EXERCISE:
Whenever a picture appears in the data, skip it and write out all other material exactly.

SOURCE RECORDS:

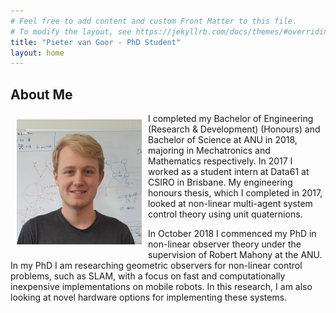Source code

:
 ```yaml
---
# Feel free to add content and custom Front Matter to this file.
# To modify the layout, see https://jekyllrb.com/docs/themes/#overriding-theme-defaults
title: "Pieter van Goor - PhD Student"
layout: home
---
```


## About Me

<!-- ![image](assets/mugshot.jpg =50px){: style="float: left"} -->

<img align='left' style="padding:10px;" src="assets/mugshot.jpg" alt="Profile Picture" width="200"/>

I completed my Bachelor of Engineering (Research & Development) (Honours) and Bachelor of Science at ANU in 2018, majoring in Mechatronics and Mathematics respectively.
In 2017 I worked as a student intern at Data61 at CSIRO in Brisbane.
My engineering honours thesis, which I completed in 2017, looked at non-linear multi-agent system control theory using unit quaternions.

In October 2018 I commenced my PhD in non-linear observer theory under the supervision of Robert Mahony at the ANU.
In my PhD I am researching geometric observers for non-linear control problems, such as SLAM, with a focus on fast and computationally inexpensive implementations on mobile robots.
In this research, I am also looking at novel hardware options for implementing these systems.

RESPONSE BELOW:
Source code

:
 ```yaml
---
# Feel free to add content and custom Front Matter to this file.
# To modify the layout, see https://jekyllrb.com/docs/themes/#overriding-theme-defaults
title: "Pieter van Goor - PhD Student"
layout: home
---
```


## About Me

<!-- ![image](assets/mugshot.jpg =50px){: style="float: left"} -->

<img align='left' style="padding:10px;" src="assets/mugshot.jpg" alt="Profile Picture" width="200"/>

I completed my Bachelor of Engineering (Research & Development) (Honours) and Bachelor of Science at ANU in 2018, majoring in Mechatronics and Mathematics respectively.
In 2017 I worked as a student intern at Data61 at CSIRO in Brisbane.
My engineering honours thesis, which I completed in 2017, looked at non-linear multi-agent system control theory using unit quaternions.

In October 2018 I commenced my PhD in non-linear observer theory under the supervision of Robert Mahony at the ANU.
In my PhD I am researching geometric observers for non-linear control problems, such as SLAM, with a focus on fast and computationally inexpensive implementations on mobile robots.
In this research, I am also looking at novel hardware options for implementing these systems.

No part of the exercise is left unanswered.